We lived for 1 year in Jacksonville"s south side.  I found that the summer was not much different from where we had lived in the Tampa Bay area.
The winter was noticeably cooler.  That was in 1976, so we are not current on other aspects of the area.


----------



## jujube (May 25, 2020)

The "downtown" St. Augustine area is heavy on tourist traffic.


----------



## Marcella (May 27, 2020)

I lived "down the road" in Palm Coast which is quieter. We didn't really like Florida. It exacerbated my allergenic asthma, it's hot, and there are a lot of bugs!


----------



## MeAgain (May 27, 2020)

They have destroyed florida.


----------



## MeAgain (May 27, 2020)

They have literally decimated their states with indigents ,welfare and crime and now Florida will be just like what they left.
*More than 300,000 new residents are moving to Florida every year*
*Posted By The News Service of Florida on Fri, Jul 26, 2019 at 11:28 am*


----------



## Tabby Ann (May 27, 2020)

Manatee said:


> We lived for 1 year in Jacksonville"s south side.  I found that the summer was not much different from where we had lived in the Tampa Bay area.
> The winter was noticeably cooler.  That was in 1976, so we are not current on other aspects of the area.


How do you get your location printed just below your avatar like you have where it says "Location: Florida"


----------



## Manatee (May 27, 2020)

Just filled out the profile page.


----------



## Ken N Tx (May 28, 2020)

Manatee said:


> Just filled out the profile page.


----------



## Matrix (May 28, 2020)

Tabby Ann said:


> How do you get your location printed just below your avatar like you have where it says "Location: Florida"

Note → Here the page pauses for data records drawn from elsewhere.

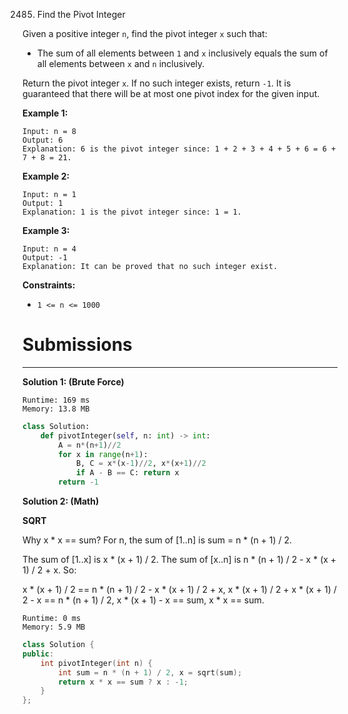 2485. Find the Pivot Integer

Given a positive integer `n`, find the pivot integer `x` such that:

* The sum of all elements between `1` and `x` inclusively equals the sum of all elements between `x` and `n` inclusively.

Return the pivot integer `x`. If no such integer exists, return `-1`. It is guaranteed that there will be at most one pivot index for the given input.

 

**Example 1:**
```
Input: n = 8
Output: 6
Explanation: 6 is the pivot integer since: 1 + 2 + 3 + 4 + 5 + 6 = 6 + 7 + 8 = 21.
```

**Example 2:**
```
Input: n = 1
Output: 1
Explanation: 1 is the pivot integer since: 1 = 1.
```

**Example 3:**
```
Input: n = 4
Output: -1
Explanation: It can be proved that no such integer exist.
```

**Constraints:**

* `1 <= n <= 1000`

# Submissions
---
**Solution 1: (Brute Force)**
```
Runtime: 169 ms
Memory: 13.8 MB
```
```python
class Solution:
    def pivotInteger(self, n: int) -> int:
        A = n*(n+1)//2
        for x in range(n+1):
            B, C = x*(x-1)//2, x*(x+1)//2
            if A - B == C: return x
        return -1
```

**Solution 2: (Math)**

**SQRT**

Why x * x == sum? For n, the sum of [1..n] is sum = n * (n + 1) / 2.

The sum of [1..x] is x * (x + 1) / 2. The sum of [x..n] is n * (n + 1) / 2 - x * (x + 1) / 2 + x. So:

x * (x + 1) / 2 == n * (n + 1) / 2 - x * (x + 1) / 2 + x,
x * (x + 1) / 2 + x * (x + 1) / 2 - x == n * (n + 1) / 2,
x * (x + 1) - x == sum,
x * x == sum.

```
Runtime: 0 ms
Memory: 5.9 MB
```
```c++
class Solution {
public:
    int pivotInteger(int n) {
        int sum = n * (n + 1) / 2, x = sqrt(sum);
        return x * x == sum ? x : -1;
    }
};
```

Click on your avatar at the top and select "Account Details".


----------



## Aneeda72 (May 28, 2020)

MeAgain said:


> They have literally decimated their states with indigents ,welfare and crime and now Florida will be just like what they left.
> *More than 300,000 new residents are moving to Florida every year*
> *Posted By The News Service of Florida on Fri, Jul 26, 2019 at 11:28 am*


Same thing happening here, too many people moving in.  Driving prices up, insanely crowed.


----------



## MeAgain (May 28, 2020)

Aneeda72 said:


> Same thing happening here, too many people moving in.  Driving prices up, insanely crowed.



Its insane alright. I can remember just 4 decades ago Florida was beautiful .A fishermans paradise, nice beaches and safe place to live, none of that now!If thats not bad enough ,hurricanes devastaions. 
 No its not a good place to live at all.


----------